═════ Input

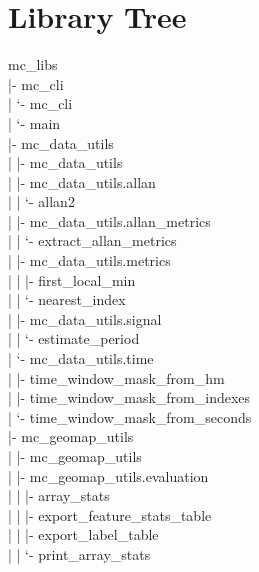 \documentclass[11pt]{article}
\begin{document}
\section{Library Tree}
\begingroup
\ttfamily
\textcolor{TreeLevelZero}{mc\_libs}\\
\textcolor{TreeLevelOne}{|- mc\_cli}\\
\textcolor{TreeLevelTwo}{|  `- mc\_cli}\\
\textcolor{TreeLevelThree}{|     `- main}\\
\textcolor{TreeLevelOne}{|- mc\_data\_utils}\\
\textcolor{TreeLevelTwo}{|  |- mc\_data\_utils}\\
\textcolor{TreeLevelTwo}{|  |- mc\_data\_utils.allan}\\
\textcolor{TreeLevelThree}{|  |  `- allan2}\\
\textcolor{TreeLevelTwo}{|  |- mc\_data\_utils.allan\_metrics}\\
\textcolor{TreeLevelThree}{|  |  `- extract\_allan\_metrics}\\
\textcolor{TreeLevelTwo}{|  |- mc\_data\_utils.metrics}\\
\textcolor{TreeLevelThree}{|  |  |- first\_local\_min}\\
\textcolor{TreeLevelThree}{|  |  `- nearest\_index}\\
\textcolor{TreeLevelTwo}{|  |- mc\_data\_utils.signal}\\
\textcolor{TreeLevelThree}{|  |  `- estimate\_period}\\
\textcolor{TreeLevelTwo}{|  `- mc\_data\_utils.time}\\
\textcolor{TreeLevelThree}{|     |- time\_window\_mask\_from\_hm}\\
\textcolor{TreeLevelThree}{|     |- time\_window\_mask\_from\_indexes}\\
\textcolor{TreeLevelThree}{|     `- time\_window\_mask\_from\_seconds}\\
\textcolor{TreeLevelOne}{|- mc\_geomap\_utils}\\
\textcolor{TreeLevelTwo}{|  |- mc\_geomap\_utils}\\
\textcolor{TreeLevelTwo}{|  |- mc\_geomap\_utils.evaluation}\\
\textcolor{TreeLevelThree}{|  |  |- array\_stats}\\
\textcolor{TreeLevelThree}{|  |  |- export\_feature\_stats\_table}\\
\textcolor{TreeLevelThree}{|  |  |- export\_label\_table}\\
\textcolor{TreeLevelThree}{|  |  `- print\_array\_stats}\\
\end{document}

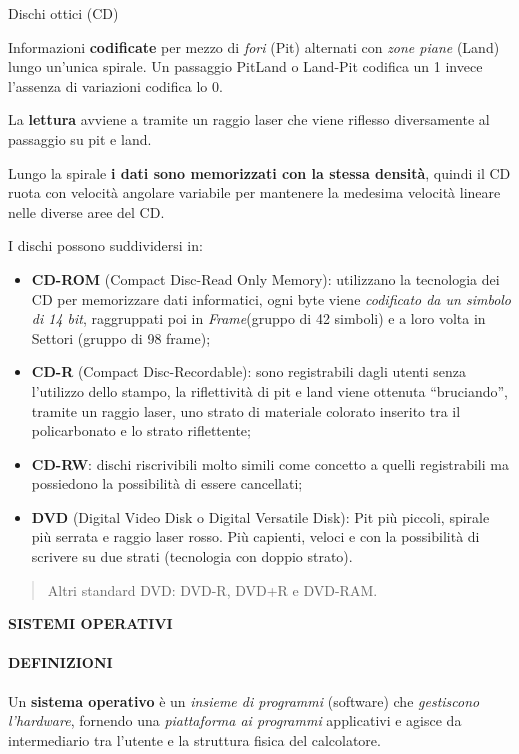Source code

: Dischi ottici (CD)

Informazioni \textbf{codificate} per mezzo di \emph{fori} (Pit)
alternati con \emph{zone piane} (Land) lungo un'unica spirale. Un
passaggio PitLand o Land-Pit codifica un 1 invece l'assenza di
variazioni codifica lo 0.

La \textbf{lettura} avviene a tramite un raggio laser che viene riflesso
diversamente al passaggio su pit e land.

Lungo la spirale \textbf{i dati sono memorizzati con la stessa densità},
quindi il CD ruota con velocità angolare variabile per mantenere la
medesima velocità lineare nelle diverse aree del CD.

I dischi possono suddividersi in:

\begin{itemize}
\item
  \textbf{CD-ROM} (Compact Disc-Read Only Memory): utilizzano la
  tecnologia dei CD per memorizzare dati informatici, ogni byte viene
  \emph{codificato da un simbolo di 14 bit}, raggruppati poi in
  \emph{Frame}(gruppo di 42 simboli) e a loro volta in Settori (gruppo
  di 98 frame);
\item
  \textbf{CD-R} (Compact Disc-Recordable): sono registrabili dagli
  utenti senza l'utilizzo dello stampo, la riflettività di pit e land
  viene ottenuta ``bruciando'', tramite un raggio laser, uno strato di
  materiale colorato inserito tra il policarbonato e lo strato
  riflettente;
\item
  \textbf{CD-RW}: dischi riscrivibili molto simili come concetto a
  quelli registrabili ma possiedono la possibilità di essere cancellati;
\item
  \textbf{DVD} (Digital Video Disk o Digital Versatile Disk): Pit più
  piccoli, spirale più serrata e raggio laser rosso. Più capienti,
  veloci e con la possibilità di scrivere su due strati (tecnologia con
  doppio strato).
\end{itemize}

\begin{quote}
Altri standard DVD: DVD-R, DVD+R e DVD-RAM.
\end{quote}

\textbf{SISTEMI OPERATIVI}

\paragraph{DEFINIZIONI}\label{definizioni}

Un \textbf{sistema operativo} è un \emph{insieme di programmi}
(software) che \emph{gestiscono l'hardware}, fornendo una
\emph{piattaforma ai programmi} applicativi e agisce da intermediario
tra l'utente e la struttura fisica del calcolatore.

══════════

### Exercise requirements
Nothing but a number, please, for how many lines of the data hold "tecnologia".

### Response to this exercise
2